Veteran defensive lineman Shaun Ellis, who returned to full-pads practice on Monday, added, "I don't (pay attention to the issues). I just try to worry about myself, really. I don't pay any attention to that."

Now the question is whether Haynesworth will be able to show enough during practice this week to get on the field Saturday. For maybe the only time this season, the Lions' young defensive tackle tandem of Ndamukong Suh and Nick Fairley could be upstaged by an opposing defensive tackle.

And while the third game tends to be the most interesting of the preseason bunch, the potential to see No. 92 on the field would certainly increase interest among Patriots supporters, who have to be pleased with the increased defensive pressure the team has produced in its first two exhibition triumphs.

Mayo stressed Tuesday that the Patriots are attempting to utilize multiple looks this season with early indications suggesting a switch to a base 4-3 defense. The idea of Haynesworth and Vince Wilfork plugging the middle of the Patriots' defensive line is a daunting prospect for the opposition.

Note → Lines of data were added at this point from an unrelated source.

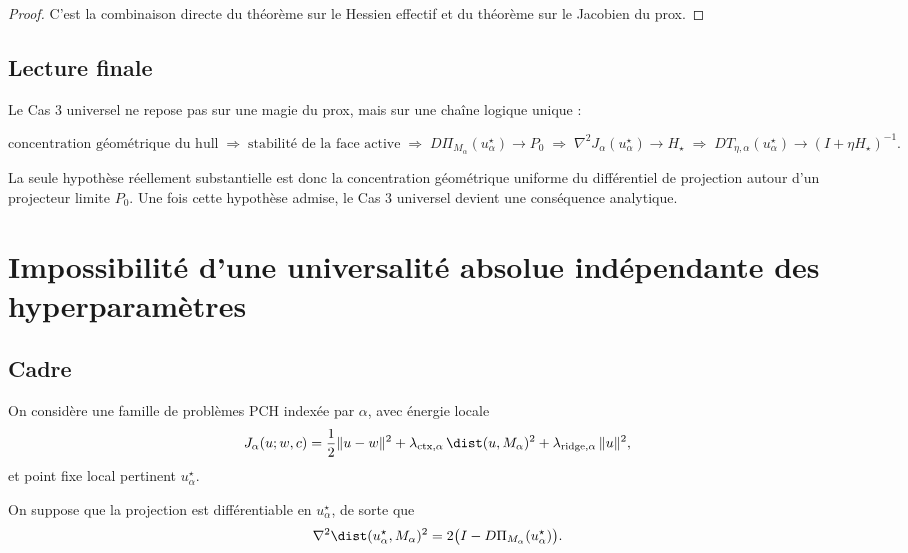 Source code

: \begin{proof}
C'est la combinaison directe du théorème sur le Hessien effectif et du théorème sur le Jacobien du prox.
\end{proof}

\subsection{Lecture finale}

Le Cas 3 universel ne repose pas sur une magie du prox, mais sur une chaîne logique unique :

\[
\text{concentration géométrique du hull}
\;\Longrightarrow\;
\text{stabilité de la face active}
\;\Longrightarrow\;
D\Pi_{M_\alpha}(u_\alpha^\star)\to P_0
\;\Longrightarrow\;
\nabla^2 J_\alpha(u_\alpha^\star)\to H_\star
\;\Longrightarrow\;
DT_{\eta,\alpha}(u_\alpha^\star)\to (I+\eta H_\star)^{-1}.
\]

La seule hypothèse réellement substantielle est donc la concentration géométrique uniforme du différentiel de projection autour d'un projecteur limite \(P_0\).
Une fois cette hypothèse admise, le Cas 3 universel devient une conséquence analytique.





\section{Impossibilité d'une universalité absolue indépendante des hyperparamètres}

\subsection{Cadre}

On considère une famille de problèmes PCH indexée par \(\alpha\), avec énergie locale
\[
J_\alpha(u;w,c)
=
\frac12\|u-w\|^2
+
\lambda_{\mathrm{ctx},\alpha}\,\dist(u,M_\alpha)^2
+
\lambda_{\mathrm{ridge},\alpha}\,\|u\|^2,
\]
et point fixe local pertinent \(u_\alpha^\star\).

On suppose que la projection est différentiable en \(u_\alpha^\star\), de sorte que
\[
\nabla^2 \dist(u_\alpha^\star,M_\alpha)^2
=
2\bigl(I-D\Pi_{M_\alpha}(u_\alpha^\star)\bigr).
\]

It's also enough to make Mayo smile, as he did when discussing the defensive potential on Tuesday. Last week against Tampa, he spearheaded New England's pass rush, recording two sacks in a 31-14 triumph.

"They've played excellent during the whole training camp," Mayo said of the defensive linemen. "It's very important for all of the linebackers for those guys to eat up a lot of those blockers and allow us to roam around."

While Haynesworth's lackluster tenure in Washington ended bitterly, he's proven over his career that he's more than capable of being a force up front. Sprinkle in additions like Ellis and Andre Carter and there's a lot of intrigue around New England's revamped front seven.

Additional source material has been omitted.